Description
Introduction
A compiler and linker translate a high level programming language into an executable image for a target processor (text to binary). Another operation of a compiler is to translate one programming language into another programming language (text to text). This is one type of a cross compiler.
For this project you design and implement an ANSI C compiler and target a PIC 16F1827 processor. You input ANSI C source and output PIC 16F1827 assembler code. You take the compiler from Assignment 3 and implement the declarations, functions and update the code generator. You can update the code generator provided or you can use your code generator from Assignment 12. The PIC assembler code shall compile and run under MPLAB. The execution of the PIC instructions shall correctly implement the C source programs. For extra credit you update the code generator to handle the mustang.c file and target a PIC16F1827 development board. The mustang.c program implements the right side of the turning signal for the Ford Mustang.
Requirements The name of the compiler shall be ansi_c and shall run as a console application under Linux or Unix. It shall input the three C source programs (../hw0[1|2]/Code*.c[pp]) and output a correct PIC assembler program (Code*.asm) file. You shall run the project_test.sh script file (./project_test.sh & project_test.txt) and the output file shall be printed out as part of the project report.
Each students shall design and implement a version of the C to PIC cross compiler.

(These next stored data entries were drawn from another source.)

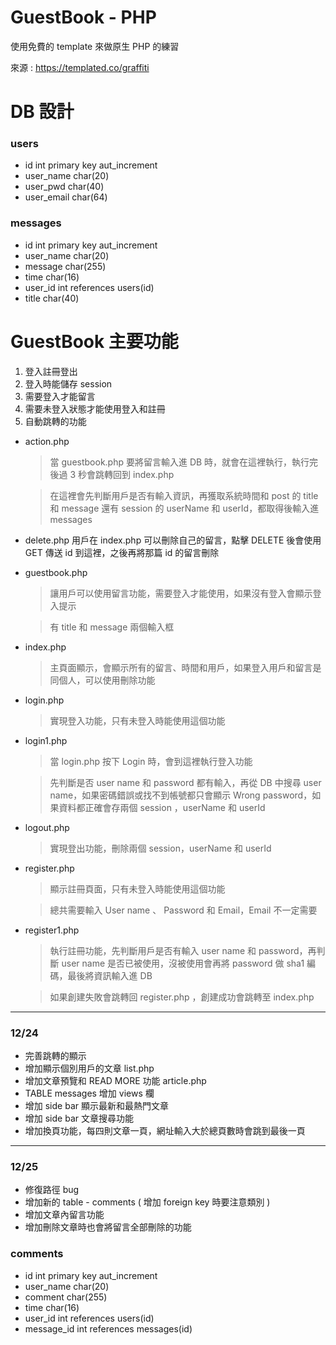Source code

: # GuestBook - PHP

使用免費的 template 來做原生 PHP 的練習

來源 : https://templated.co/graffiti

# DB 設計
### users
- id int primary key aut_increment
- user_name char(20)
- user_pwd char(40)
- user_email char(64)
### messages
- id int primary key aut_increment
- user_name char(20)
- message char(255)
- time char(16)
- user_id int references users(id)
- title char(40)

# GuestBook 主要功能
1. 登入註冊登出
2. 登入時能儲存 session
3. 需要登入才能留言
4. 需要未登入狀態才能使用登入和註冊
5. 自動跳轉的功能

- action.php
  > 當 guestbook.php 要將留言輸入進 DB 時，就會在這裡執行，執行完後過 3 秒會跳轉回到 index.php
  
  > 在這裡會先判斷用戶是否有輸入資訊，再獲取系統時間和 post 的 title 和 message 還有 session 的 userName 和 userId，都取得後輸入進 messages

- delete.php
  用戶在 index.php 可以刪除自己的留言，點擊 DELETE 後會使用 GET 傳送 id 到這裡，之後再將那篇 id 的留言刪除

- guestbook.php
  > 讓用戶可以使用留言功能，需要登入才能使用，如果沒有登入會顯示登入提示
  
  > 有 title 和 message 兩個輸入框

- index.php
  > 主頁面顯示，會顯示所有的留言、時間和用戶，如果登入用戶和留言是同個人，可以使用刪除功能

- login.php
  > 實現登入功能，只有未登入時能使用這個功能

- login1.php
  > 當 login.php 按下 Login 時，會到這裡執行登入功能
  
  > 先判斷是否 user name 和 password 都有輸入，再從 DB 中搜尋 user name，如果密碼錯誤或找不到帳號都只會顯示 Wrong password，如果資料都正確會存兩個 session ，userName 和 userId

- logout.php
  > 實現登出功能，刪除兩個 session，userName 和 userId

- register.php
  > 顯示註冊頁面，只有未登入時能使用這個功能
  
  > 總共需要輸入 User name 、 Password 和 Email，Email 不一定需要

- register1.php
  > 執行註冊功能，先判斷用戶是否有輸入 user name 和 password，再判斷 user name 是否已被使用，沒被使用會再將 password 做 sha1 編碼，最後將資訊輸入進 DB
  
  > 如果創建失敗會跳轉回 register.php ，創建成功會跳轉至 index.php


- - -
### 12/24
- 完善跳轉的顯示
- 增加顯示個別用戶的文章 list.php
- 增加文章預覽和 READ MORE 功能 article.php
- TABLE messages 增加 views 欄 
- 增加 side bar 顯示最新和最熱門文章
- 增加 side bar 文章搜尋功能
- 增加換頁功能，每四則文章一頁，網址輸入大於總頁數時會跳到最後一頁

- - -
### 12/25
- 修復路徑 bug
- 增加新的 table - comments ( 增加 foreign key 時要注意類別 )
- 增加文章內留言功能
- 增加刪除文章時也會將留言全部刪除的功能
### comments
- id int primary key aut_increment
- user_name char(20)
- comment char(255)
- time char(16)
- user_id int references users(id)
- message_id int references messages(id)
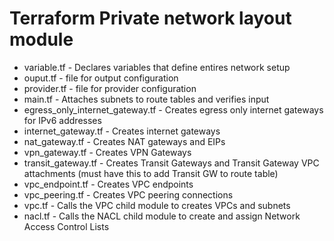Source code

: # Terraform Private network layout module

- variable.tf                     - Declares variables that define entires network setup
- ouput.tf                        - file for output configuration
- provider.tf                     - file for provider configuration
- main.tf                         - Attaches subnets to route tables and verifies input
- egress_only_internet_gateway.tf - Creates egress only internet gateways for IPv6 addresses
- internet_gateway.tf             - Creates internet gateways
- nat_gateway.tf                  - Creates NAT gateways and EIPs 
- vpn_gateway.tf                  - Creates VPN Gateways 
- transit_gateway.tf              - Creates Transit Gateways and Transit Gateway VPC attachments (must have this to add Transit GW to route table)
- vpc_endpoint.tf                 - Creates VPC endpoints
- vpc_peering.tf                  - Creates VPC peering connections
- vpc.tf                          - Calls the VPC child module to creates VPCs and subnets
- nacl.tf                         - Calls the NACL child module to create and assign Network Access Control Lists
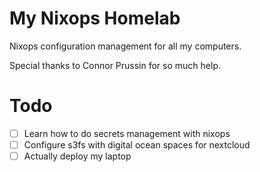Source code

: # My Nixops Homelab

Nixops configuration management for all my computers.

Special thanks to Connor Prussin for so much help.

# Todo

- [ ] Learn how to do secrets management with nixops
- [ ] Configure s3fs with digital ocean spaces for nextcloud
- [ ] Actually deploy my laptop
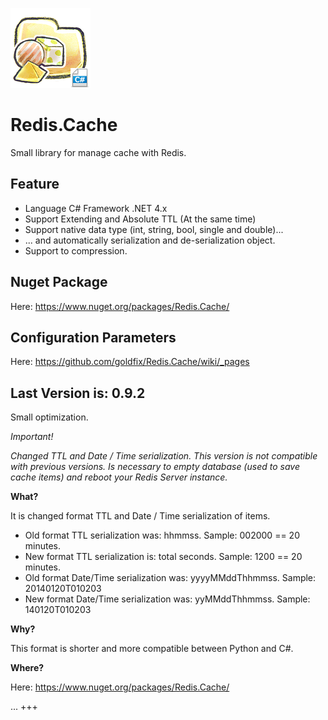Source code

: ![Logo](https://raw.githubusercontent.com/goldfix/Redis.Cache/master/_etc/ico_c.png)

Redis.Cache
===========

Small library for manage cache with Redis.

Feature
-------

* Language C# Framework .NET 4.x
* Support Extending and Absolute TTL (At the same time)
* Support native data type (int, string, bool, single and double)...
* ... and automatically serialization and de-serialization object.
* Support to compression.

Nuget Package
-------------

Here: https://www.nuget.org/packages/Redis.Cache/

Configuration Parameters
------------------------

Here: https://github.com/goldfix/Redis.Cache/wiki/_pages

Last Version is: 0.9.2
----------------------

Small optimization.

*Important!*

_Changed TTL and Date / Time serialization. This version is not compatible with previous versions. Is necessary to empty database (used to save cache items) and reboot your Redis Server instance._

**What?**

It is changed format TTL and Date / Time serialization of items.

* Old format TTL serialization was: hhmmss. Sample: 002000 == 20 minutes.
* New format TTL serialization is: total seconds. Sample: 1200 == 20 minutes.
* Old format Date/Time serialization was: yyyyMMddThhmmss. Sample: 20140120T010203
* New format Date/Time serialization was: yyMMddThhmmss. Sample: 140120T010203

**Why?**

This format is shorter and more compatible between Python and C#.

**Where?**

Here: https://www.nuget.org/packages/Redis.Cache/


...
+++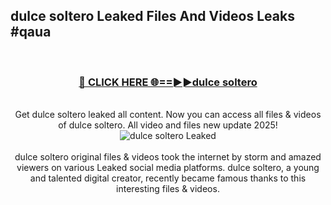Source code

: ## dulce soltero Leaked Files And Videos Leaks #qaua
<br>
<div align="center">
<h3><a href="https://watchclip.my.id/dulce soltero" rel="nofollow">🔴 CLICK HERE 🌐==►►dulce soltero</a></h3>
<br>
Get dulce soltero leaked all content. Now you can access all files & videos of dulce soltero. All video and files new update 2025!
<br>
<a href="https://watchclip.my.id/dulce soltero" rel="nofollow" data-target="animated-image.originalLink"><img src="https://i.ibb.co.com/WyWwxjT/player-gif2.gif" alt="dulce soltero Leaked" style="max-width: 100%; display: inline-block;" data-target="animated-image.originalImage"></a>
<br><br>
dulce soltero original files & videos took the internet by storm and amazed viewers on various Leaked social media platforms. dulce soltero, a young and talented digital creator, recently became famous thanks to this interesting files & videos.
</div>
<br>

At the end of the project, each student shall compress the project code (tar) and submit the file to blackboard. Please follow the submission instructions to make grading the assignment easy on the professor. Answer the questions at the end of the project. The student shall turn in the project document on the last day of class. When you print the source code, please print multiple pages on each sheet. • Cover page • Introduction • Answer questions • project_test.txt • Code*.asm • [codegen.c] // If you wrote your own version, please include the source
Review In the previous assignment the calculator program translated the input source code into three address codes and then into PIC assembler code. The scanner reads and converts the input into tokens and attributes. The scanner installed the identifiers and constants into the symbol table and returned the index value. The parser uses the index to find the symbol table entry. The parser updates or uses the symbol table depending on a declaration or statement production. In a declaration the type and identifier are inserted into the symbol table to create a variable. In an assignment statement an identifier can be on both sides (left = right) of the production.
The output of the parser was a QUAD with an operator and up to three operands. The linked list was then passed to the code generator. The code generator translated the operator and operands into multiple PIC assembler instructions (TUPLE). The final instructions were optimized and generated (prefix, code, postfix) using an absolute address PIC memory model.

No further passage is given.